決してつまらない小説ではないし、300ページという長さに見合った内容を備えているのだが、それでもやはり「稀薄なものを読んだ」という読後感を持った。これは登場人物の描きかたによっている。最初から最後まで強い存在感を持って描かれるのは主人公の夕子とその母親の幹子だけで、父親の冬馬も、中学時代の淡い恋の対象だった多摩も、芸能界でのよき指南役となった「RQ刹那ギャルズクラブ」のメンバーも、初体験の相手で決定的な破滅の原因にもなる正晃も、とってつけたように物語世界に現れては消えていく。朝日新聞の書評で巽孝之「いっさいの『歴史』がうかがわれない」と評したのも、こうした特徴のためだろう。
これは友人から指摘されて気付いたのだが、『インストール』も『蹴りたい背中』も「主要登場人物」といえるのはふたりしかいない。『インストール』が文庫化されたときに併録された短篇「You can keep it.」もそうだ。

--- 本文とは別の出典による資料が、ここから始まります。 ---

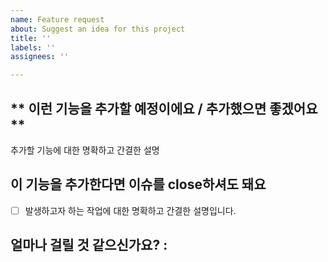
 ```yaml
---
name: Feature request
about: Suggest an idea for this project
title: ''
labels: ''
assignees: ''

---
```


## ** 이런 기능을 추가할 예정이에요 / 추가했으면 좋겠어요 **
추가할 기능에 대한 명확하고 간결한 설명

## **이 기능을 추가한다면 이슈를 close하셔도 돼요**
- [ ] 발생하고자 하는 작업에 대한 명확하고 간결한 설명입니다.

## **얼마나 걸릴 것 같으신가요?** :

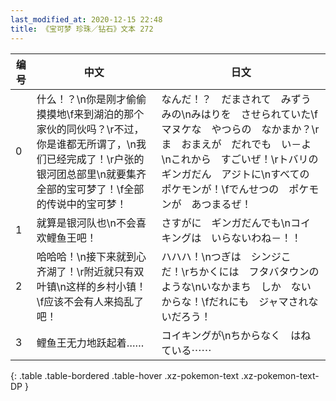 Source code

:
 ```yaml
---
last_modified_at: 2020-12-15 22:48
title: 《宝可梦 珍珠／钻石》文本 272
---
```

| 编号 | 中文 | 日文 |
| ---- | ---- | ---- |
| 0 | 什么！？\n你是刚才偷偷摸摸地\f来到湖泊的那个家伙的同伙吗？\r不过，你是谁都无所谓了，\n我们已经完成了！\r户张的银河团总部里\n就要集齐全部的宝可梦了！\f全部的传说中的宝可梦！ | なんだ！？　だまされて　みずうみの\nみはりを　させられていた\fマヌケな　やつらの　なかまか？\rま　おまえが　だれでも　い－よ\nこれから　すごいぜ！\rトバリの　ギンガだん　アジトに\nすべての　ポケモンが！\fでんせつの　ポケモンが　あつまるぜ！ |
| 1 | 就算是银河队也\n不会喜欢鲤鱼王吧！ | さすがに　ギンガだんでも\nコイキングは　いらないわね－！！ |
| 2 | 哈哈哈！\n接下来就到心齐湖了！\r附近就只有双叶镇\n这样的乡村小镇！\f应该不会有人来捣乱了吧！ | ハハハ！\nつぎは　シンジこ　だ！\rちかくには　フタバタウンの　ような\nいなかまち　しか　ないからな！\fだれにも　ジャマされないだろう！ |
| 3 | 鲤鱼王无力地跃起着…… | コイキングが\nちからなく　はねている⋯⋯ |
{: .table .table-bordered .table-hover .xz-pokemon-text .xz-pokemon-text-DP } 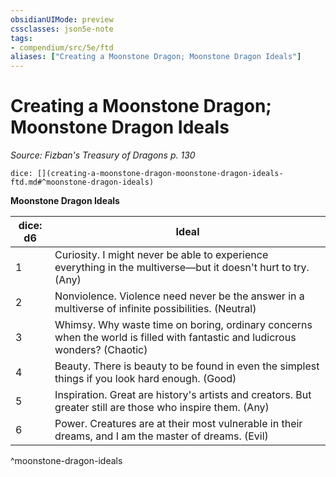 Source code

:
 ```yaml
---
obsidianUIMode: preview
cssclasses: json5e-note
tags:
- compendium/src/5e/ftd
aliases: ["Creating a Moonstone Dragon; Moonstone Dragon Ideals"]
---
```

# Creating a Moonstone Dragon; Moonstone Dragon Ideals
*Source: Fizban's Treasury of Dragons p. 130* 

`dice: [](creating-a-moonstone-dragon-moonstone-dragon-ideals-ftd.md#^moonstone-dragon-ideals)`

**Moonstone Dragon Ideals**

| dice: d6 | Ideal |
|----------|-------|
| 1 | Curiosity. I might never be able to experience everything in the multiverse—but it doesn't hurt to try. (Any) |
| 2 | Nonviolence. Violence need never be the answer in a multiverse of infinite possibilities. (Neutral) |
| 3 | Whimsy. Why waste time on boring, ordinary concerns when the world is filled with fantastic and ludicrous wonders? (Chaotic) |
| 4 | Beauty. There is beauty to be found in even the simplest things if you look hard enough. (Good) |
| 5 | Inspiration. Great are history's artists and creators. But greater still are those who inspire them. (Any) |
| 6 | Power. Creatures are at their most vulnerable in their dreams, and I am the master of dreams. (Evil) |
^moonstone-dragon-ideals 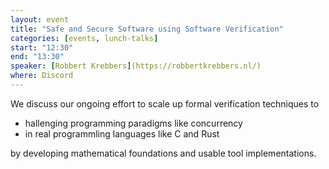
 ```yaml
---
layout: event
title: "Safe and Secure Software using Software Verification"
categories: [events, lunch-talks]
start: "12:30"
end: "13:30"
speaker: [Robbert Krebbers](https://robbertkrebbers.nl/)
where: Discord
---
```


We discuss our ongoing effort to scale up formal verification techniques to

 * hallenging programming paradigms like concurrency
 * in real programmling languages like C and Rust
 
by developing mathematical foundations and usable tool implementations.
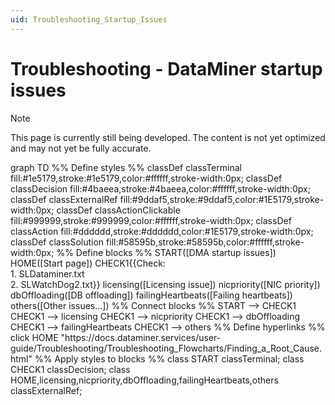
 ```yaml
---
uid: Troubleshooting_Startup_Issues
---
```


# Troubleshooting - DataMiner startup issues

> [!NOTE]
> This page is currently still being developed. The content is not yet optimized and may not yet be fully accurate.

<div class="mermaid">
graph TD
%% Define styles %%
classDef classTerminal fill:#1e5179,stroke:#1e5179,color:#ffffff,stroke-width:0px;
classDef classDecision fill:#4baeea,stroke:#4baeea,color:#ffffff,stroke-width:0px;
classDef classExternalRef fill:#9ddaf5,stroke:#9ddaf5,color:#1E5179,stroke-width:0px;
classDef classActionClickable fill:#999999,stroke:#999999,color:#ffffff,stroke-width:0px;
classDef classAction fill:#dddddd,stroke:#dddddd,color:#1E5179,stroke-width:0px;
classDef classSolution fill:#58595b,stroke:#58595b,color:#ffffff,stroke-width:0px;
%% Define blocks %%
   START([DMA startup issues])
   HOME([Start page])
   CHECK1{{Check: <br>1. SLDataminer.txt <br>2. SLWatchDog2.txt}}
   licensing([Licensing issue])
   nicpriority([NIC priority])
   dbOffloading([DB offloading])
   failingHeartbeats([Failing heartbeats])
   others([Other issues...])
%% Connect blocks %%
   START --> CHECK1
   CHECK1 --> licensing
   CHECK1 --> nicpriority
   CHECK1 --> dbOffloading
   CHECK1 --> failingHeartbeats
   CHECK1 --> others
%% Define hyperlinks %%
   click HOME "https://docs.dataminer.services/user-guide/Troubleshooting/Troubleshooting_Flowcharts/Finding_a_Root_Cause.html"
%% Apply styles to blocks %%
class START classTerminal;
class CHECK1 classDecision;
class HOME,licensing,nicpriority,dbOffloading,failingHeartbeats,others classExternalRef;
</div>
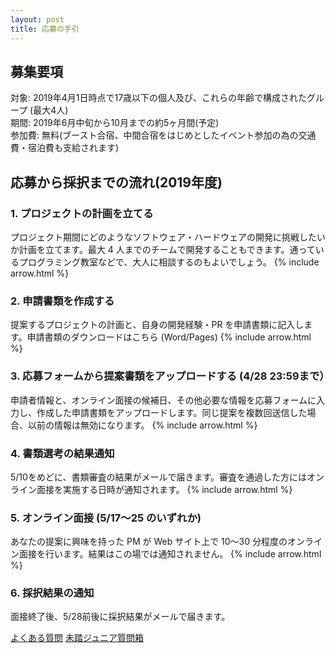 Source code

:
 ```yaml
---
layout: post
title: 応募の手引
---
```

## 募集要項
対象: 2019年4月1日時点で17歳以下の個人及び、これらの年齢で構成されたグループ (最大4人)  
期間: 2019年6月中旬から10月までの約5ヶ月間(予定)  
参加費: 無料(ブースト合宿、中間合宿をはじめとしたイベント参加の為の交通費・宿泊費も支給されます)

## 応募から採択までの流れ(2019年度)
### 1. プロジェクトの計画を立てる
プロジェクト期間にどのようなソフトウェア・ハードウェアの開発に挑戦したいか計画を立てます。最大 4 人までのチームで開発することもできます。通っているプログラミング教室などで、大人に相談するのもよいでしょう。
{% include arrow.html %}

### 2. 申請書類を作成する
提案するプロジェクトの計画と、自身の開発経験・PR を申請書類に記入します。申請書類のダウンロードはこちら (Word/Pages)
{% include arrow.html %}

### 3. 応募フォームから提案書類をアップロードする (4/28 23:59まで）
申請者情報と、オンライン面接の候補日、その他必要な情報を応募フォームに入力し、作成した申請書類をアップロードします。同じ提案を複数回送信した場合、以前の情報は無効になります。
{% include arrow.html %}

### 4. 書類選考の結果通知
5/10をめどに、書類審査の結果がメールで届きます。審査を通過した方にはオンライン面接を実施する日時が通知されます。
{% include arrow.html %}

### 5. オンライン面接 (5/17～25 のいずれか)
あなたの提案に興味を持った PM が Web サイト上で 10〜30 分程度のオンライン面接を行います。結果はこの場では通知されません。
{% include arrow.html %}

### 6. 採択結果の通知
面接終了後、5/28前後に採択結果がメールで届きます。

<a href="/" class="button">よくある質問</a>
<a href="/" class="button">未踏ジュニア質問箱</a>
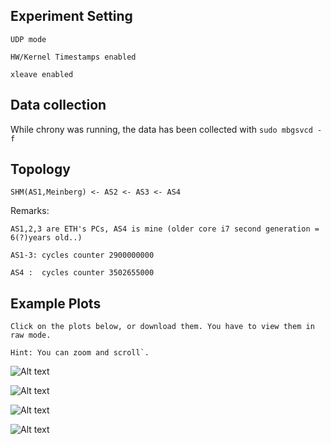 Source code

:## Experiment Setting
```UDP mode```

```HW/Kernel Timestamps enabled```


```xleave enabled```


## Data collection
While chrony was running, the data has been collected with
```sudo mbgsvcd -f```

## Topology

```SHM(AS1,Meinberg) <- AS2 <- AS3 <- AS4```

Remarks:

```AS1,2,3 are ETH's PCs, AS4 is mine (older core i7 second generation = 6(?)years old..)```

```AS1-3: cycles counter 2900000000```

```AS4 :  cycles counter 3502655000```


## Example Plots
```Click on the plots below, or download them. You have to view them in raw mode.```

```Hint: You can zoom and scroll`.```


![Alt text](Experiment5.svg?raw=true "Optional Title")

![Alt text](Experiment5_Final.svg?raw=true "Complete Experiment")

![Alt text](Experiment5Details.svg?raw=true "Details 1")

![Alt text](Experiment5Details2.svg?raw=true "Details 2")
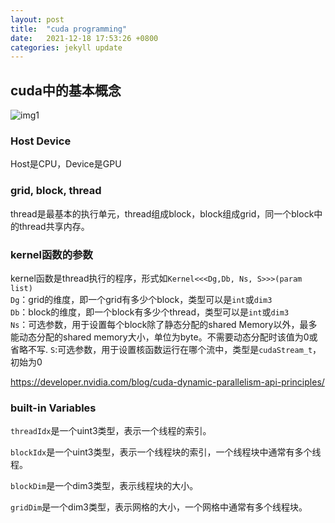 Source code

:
```yaml
---
layout: post
title:  "cuda programming"
date:   2021-12-18 17:53:26 +0800
categories: jekyll update
---
```


## cuda中的基本概念
![img1]({{site.usr}}/img/cuda1.png)

### Host Device
Host是CPU，Device是GPU

### grid, block, thread
thread是最基本的执行单元，thread组成block，block组成grid，同一个block中的thread共享内存。  

### kernel函数的参数
kernel函数是thread执行的程序，形式如`Kernel<<<Dg,Db, Ns, S>>>(param list)`   
`Dg`：grid的维度，即一个grid有多少个block，类型可以是`int`或`dim3`   
`Db`：block的维度，即一个block有多少个thread，类型可以是`int`或`dim3`   
`Ns`：可选参数，用于设置每个block除了静态分配的shared Memory以外，最多能动态分配的shared memory大小，单位为byte。不需要动态分配时该值为0或省略不写.
`S`:可选参数，用于设置核函数运行在哪个流中，类型是`cudaStream_t`，初始为0    

https://developer.nvidia.com/blog/cuda-dynamic-parallelism-api-principles/

### built-in Variables
`threadIdx`是一个uint3类型，表示一个线程的索引。   

`blockIdx`是一个uint3类型，表示一个线程块的索引，一个线程块中通常有多个线程。  

`blockDim`是一个dim3类型，表示线程块的大小。   

`gridDim`是一个dim3类型，表示网格的大小，一个网格中通常有多个线程块。   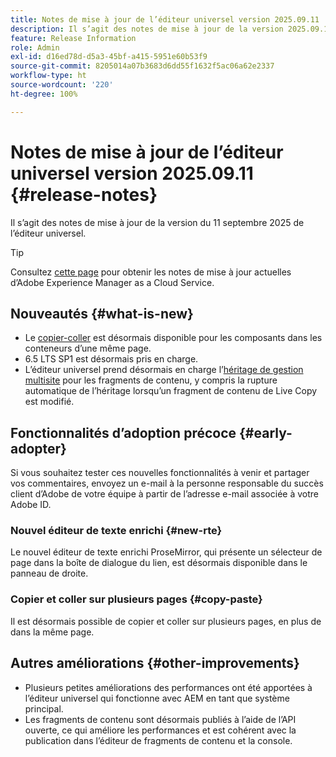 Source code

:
 ```yaml
---
title: Notes de mise à jour de l’éditeur universel version 2025.09.11
description: Il s’agit des notes de mise à jour de la version 2025.09.11 de l’éditeur universel.
feature: Release Information
role: Admin
exl-id: d16ed78d-d5a3-45bf-a415-5951e60b53f9
source-git-commit: 8205014a07b3683d6dd55f1632f5ac06a62e2337
workflow-type: ht
source-wordcount: '220'
ht-degree: 100%

---
```



# Notes de mise à jour de l’éditeur universel version 2025.09.11 {#release-notes}

Il s’agit des notes de mise à jour de la version du 11 septembre 2025 de l’éditeur universel.

>[!TIP]
>
>Consultez [cette page](/help/release-notes/release-notes-cloud/release-notes-current.md) pour obtenir les notes de mise à jour actuelles d’Adobe Experience Manager as a Cloud Service.

## Nouveautés {#what-is-new}

* Le [copier-coller](/help/sites-cloud/authoring/universal-editor/authoring.md#copy-paste) est désormais disponible pour les composants dans les conteneurs d’une même page.
* 6.5 LTS SP1 est désormais pris en charge.
* L’éditeur universel prend désormais en charge l’[héritage de gestion multisite](/help/sites-cloud/authoring/universal-editor/inheritance.md) pour les fragments de contenu, y compris la rupture automatique de l’héritage lorsqu’un fragment de contenu de Live Copy est modifié.

## Fonctionnalités d’adoption précoce {#early-adopter}

Si vous souhaitez tester ces nouvelles fonctionnalités à venir et partager vos commentaires, envoyez un e-mail à la personne responsable du succès client d’Adobe de votre équipe à partir de l’adresse e-mail associée à votre Adobe ID.

### Nouvel éditeur de texte enrichi {#new-rte}

Le nouvel éditeur de texte enrichi ProseMirror, qui présente un sélecteur de page dans la boîte de dialogue du lien, est désormais disponible dans le panneau de droite.

### Copier et coller sur plusieurs pages {#copy-paste}

Il est désormais possible de copier et coller sur plusieurs pages, en plus de dans la même page.

## Autres améliorations {#other-improvements}

* Plusieurs petites améliorations des performances ont été apportées à l’éditeur universel qui fonctionne avec AEM en tant que système principal.
* Les fragments de contenu sont désormais publiés à l’aide de l’API ouverte, ce qui améliore les performances et est cohérent avec la publication dans l’éditeur de fragments de contenu et la console.
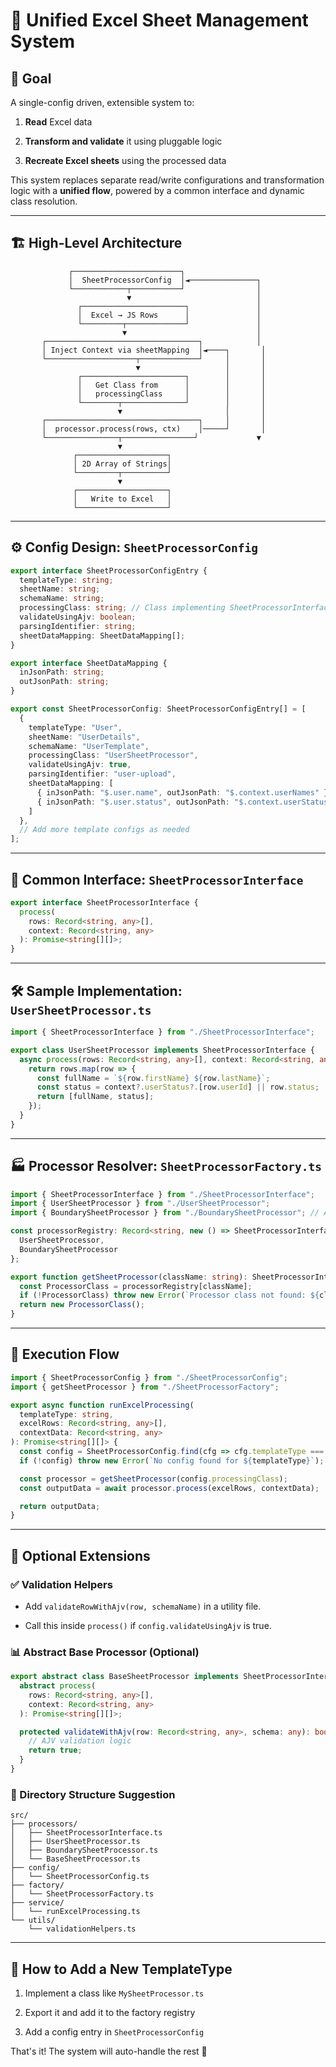 # 🧩 Unified Excel Sheet Management System

## 🎯 Goal

A single-config driven, extensible system to:

1.  **Read** Excel data
    
2.  **Transform and validate** it using pluggable logic
    
3.  **Recreate Excel sheets** using the processed data
    

This system replaces separate read/write configurations and transformation logic with a **unified flow**, powered by a common interface and dynamic class resolution.

----------

## 🏗️ High-Level Architecture

```
             ┌────────────────────────┐
             │  SheetProcessorConfig  │◄───────────────┐
             └────────────┬───────────┘                │
                          ▼                            │
               ┌───────────────────────┐               │
               │  Excel → JS Rows      │               │
               └─────────┬─────────────┘               │
                         ▼                             │
       ┌──────────────────────────────────┐            │
       │ Inject Context via sheetMapping  │◄────┐       │
       └────────────────────┬─────────────┘     │       │
                            ▼                   │       │
               ┌───────────────────────┐        │       │
               │   Get Class from      │        │       │
               │   processingClass     │        │       │
               └────────┬──────────────┘        │       │
                        ▼                       │       │
       ┌──────────────────────────────────┐     │       │
       │  processor.process(rows, ctx)    │─────┘       │
       └────────────────┬────────────────┘             ▼
                        ▼
              ┌────────────────────┐
              │ 2D Array of Strings│
              └─────────┬──────────┘
                        ▼
              ┌────────────────────┐
              │   Write to Excel   │
              └────────────────────┘

```

----------

## ⚙️ Config Design: `SheetProcessorConfig`

```ts
export interface SheetProcessorConfigEntry {
  templateType: string;
  sheetName: string;
  schemaName: string;
  processingClass: string; // Class implementing SheetProcessorInterface
  validateUsingAjv: boolean;
  parsingIdentifier: string;
  sheetDataMapping: SheetDataMapping[];
}

export interface SheetDataMapping {
  inJsonPath: string;
  outJsonPath: string;
}

export const SheetProcessorConfig: SheetProcessorConfigEntry[] = [
  {
    templateType: "User",
    sheetName: "UserDetails",
    schemaName: "UserTemplate",
    processingClass: "UserSheetProcessor",
    validateUsingAjv: true,
    parsingIdentifier: "user-upload",
    sheetDataMapping: [
      { inJsonPath: "$.user.name", outJsonPath: "$.context.userNames" },
      { inJsonPath: "$.user.status", outJsonPath: "$.context.userStatus" }
    ]
  },
  // Add more template configs as needed
];

```

----------

## 🧩 Common Interface: `SheetProcessorInterface`

```ts
export interface SheetProcessorInterface {
  process(
    rows: Record<string, any>[],
    context: Record<string, any>
  ): Promise<string[][]>;
}

```

----------

## 🛠️ Sample Implementation: `UserSheetProcessor.ts`

```ts
import { SheetProcessorInterface } from "./SheetProcessorInterface";

export class UserSheetProcessor implements SheetProcessorInterface {
  async process(rows: Record<string, any>[], context: Record<string, any>): Promise<string[][]> {
    return rows.map(row => {
      const fullName = `${row.firstName} ${row.lastName}`;
      const status = context?.userStatus?.[row.userId] || row.status;
      return [fullName, status];
    });
  }
}

```

----------

## 🏭 Processor Resolver: `SheetProcessorFactory.ts`

```ts
import { SheetProcessorInterface } from "./SheetProcessorInterface";
import { UserSheetProcessor } from "./UserSheetProcessor";
import { BoundarySheetProcessor } from "./BoundarySheetProcessor"; // Add other imports

const processorRegistry: Record<string, new () => SheetProcessorInterface> = {
  UserSheetProcessor,
  BoundarySheetProcessor
};

export function getSheetProcessor(className: string): SheetProcessorInterface {
  const ProcessorClass = processorRegistry[className];
  if (!ProcessorClass) throw new Error(`Processor class not found: ${className}`);
  return new ProcessorClass();
}

```

----------

## 🚀 Execution Flow

```ts
import { SheetProcessorConfig } from "./SheetProcessorConfig";
import { getSheetProcessor } from "./SheetProcessorFactory";

export async function runExcelProcessing(
  templateType: string,
  excelRows: Record<string, any>[],
  contextData: Record<string, any>
): Promise<string[][]> {
  const config = SheetProcessorConfig.find(cfg => cfg.templateType === templateType);
  if (!config) throw new Error(`No config found for ${templateType}`);

  const processor = getSheetProcessor(config.processingClass);
  const outputData = await processor.process(excelRows, contextData);

  return outputData;
}

```

----------

## 🧪 Optional Extensions

### ✅ Validation Helpers

-   Add `validateRowWithAjv(row, schemaName)` in a utility file.
    
-   Call this inside `process()` if `config.validateUsingAjv` is true.
    

### 📊 Abstract Base Processor (Optional)

```ts
export abstract class BaseSheetProcessor implements SheetProcessorInterface {
  abstract process(
    rows: Record<string, any>[],
    context: Record<string, any>
  ): Promise<string[][]>;

  protected validateWithAjv(row: Record<string, any>, schema: any): boolean {
    // AJV validation logic
    return true;
  }
}

```

### 📁 Directory Structure Suggestion

```
src/
├── processors/
│   ├── SheetProcessorInterface.ts
│   ├── UserSheetProcessor.ts
│   ├── BoundarySheetProcessor.ts
│   └── BaseSheetProcessor.ts
├── config/
│   └── SheetProcessorConfig.ts
├── factory/
│   └── SheetProcessorFactory.ts
├── service/
│   └── runExcelProcessing.ts
└── utils/
    └── validationHelpers.ts

```

----------

## 📘 How to Add a New TemplateType

1.  Implement a class like `MySheetProcessor.ts`
    
2.  Export it and add it to the factory registry
    
3.  Add a config entry in `SheetProcessorConfig`
    

That's it! The system will auto-handle the rest 🧠
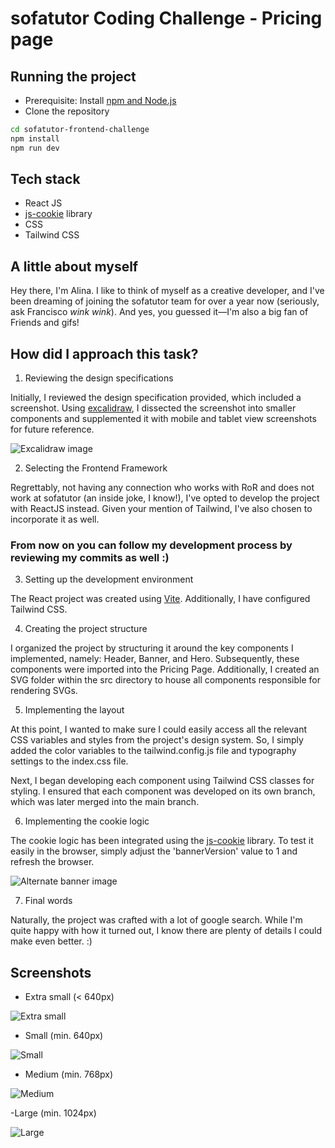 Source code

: # sofatutor Coding Challenge - Pricing page

## Running the project

- Prerequisite: Install [npm and Node.js](https://docs.npmjs.com/downloading-and-installing-node-js-and-npm)
- Clone the repository

```bash
cd sofatutor-frontend-challenge
npm install
npm run dev
```

## Tech stack

- React JS
- [js-cookie](https://github.com/js-cookie/js-cookie) library
- CSS
- Tailwind CSS

## A little about myself

Hey there, I'm Alina. I like to think of myself as a creative developer, and I've been dreaming of joining the sofatutor team for over a year now (seriously, ask Francisco _wink wink_). And yes, you guessed it—I'm also a big fan of Friends and gifs!

## How did I approach this task?

1. Reviewing the design specifications

Initially, I reviewed the design specification provided, which included a screenshot. Using [excalidraw](https://excalidraw.com/), I dissected the screenshot into smaller components and supplemented it with mobile and tablet view screenshots for future reference.

![Excalidraw image](./src/assets/excalidraw.png)

2. Selecting the Frontend Framework

Regrettably, not having any connection who works with RoR and does not work at sofatutor (an inside joke, I know!), I've opted to develop the project with ReactJS instead. Given your mention of Tailwind, I've also chosen to incorporate it as well.

### From now on you can follow my development process by reviewing my commits as well :)

3. Setting up the development environment

The React project was created using [Vite](https://vitejs.dev/). Additionally, I have configured Tailwind CSS.

4. Creating the project structure

I organized the project by structuring it around the key components I implemented, namely: Header, Banner, and Hero. Subsequently, these components were imported into the Pricing Page. Additionally, I created an SVG folder within the src directory to house all components responsible for rendering SVGs.

5. Implementing the layout

At this point, I wanted to make sure I could easily access all the relevant CSS variables and styles from the project's design system. So, I simply added the color variables to the tailwind.config.js file and typography settings to the index.css file.

Next, I began developing each component using Tailwind CSS classes for styling. I ensured that each component was developed on its own branch, which was later merged into the main branch.

6. Implementing the cookie logic

The cookie logic has been integrated using the [js-cookie](https://github.com/js-cookie/js-cookie) library. To test it easily in the browser, simply adjust the 'bannerVersion' value to 1 and refresh the browser.

![Alternate banner image](./src/assets/alternate-banner.png)

7. Final words

Naturally, the project was crafted with a lot of google search. While I'm quite happy with how it turned out, I know there are plenty of details I could make even better. :)

## Screenshots

- Extra small (< 640px)

![Extra small](./src/assets/extrasmall-size.png)

- Small (min. 640px)

![Small](./src/assets/small-size.png)

- Medium (min. 768px)

![Medium](./src/assets/medium-size.png)

-Large (min. 1024px)

![Large](./src/assets/large-size.png)

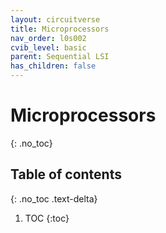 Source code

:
 ```yaml
---
layout: circuitverse
title: Microprocessors
nav_order: l0s002
cvib_level: basic
parent: Sequential LSI
has_children: false
---
```


# Microprocessors
{: .no_toc}

## Table of contents
{: .no_toc .text-delta}

1. TOC
{:toc}
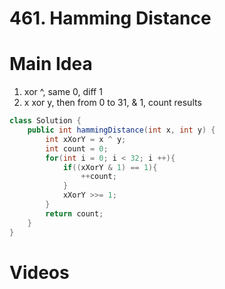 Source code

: # 461. Hamming Distance

# Main Idea
1. xor ^, same 0, diff 1
2. x xor y, then from 0 to 31, & 1, count results

```java
class Solution {
    public int hammingDistance(int x, int y) {
        int xXorY = x ^ y;
        int count = 0;
        for(int i = 0; i < 32; i ++){
            if((xXorY & 1) == 1){
                ++count;
            }
            xXorY >>= 1;
        }
        return count;
    }
}
```

# Videos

綿矢りさは「わたし」と「あなた」の関係しか描けない作家なのかもしれない。これが彼女の生まれつきの資質なのか、作家としての未熟さを示しているのか、あるいは「セカイ系」と呼ばれる想像力がアニメやライトノベルだけではなく、もっと多様な文化ジャンルで浸透している事実を反映しているのか、即断はできないが。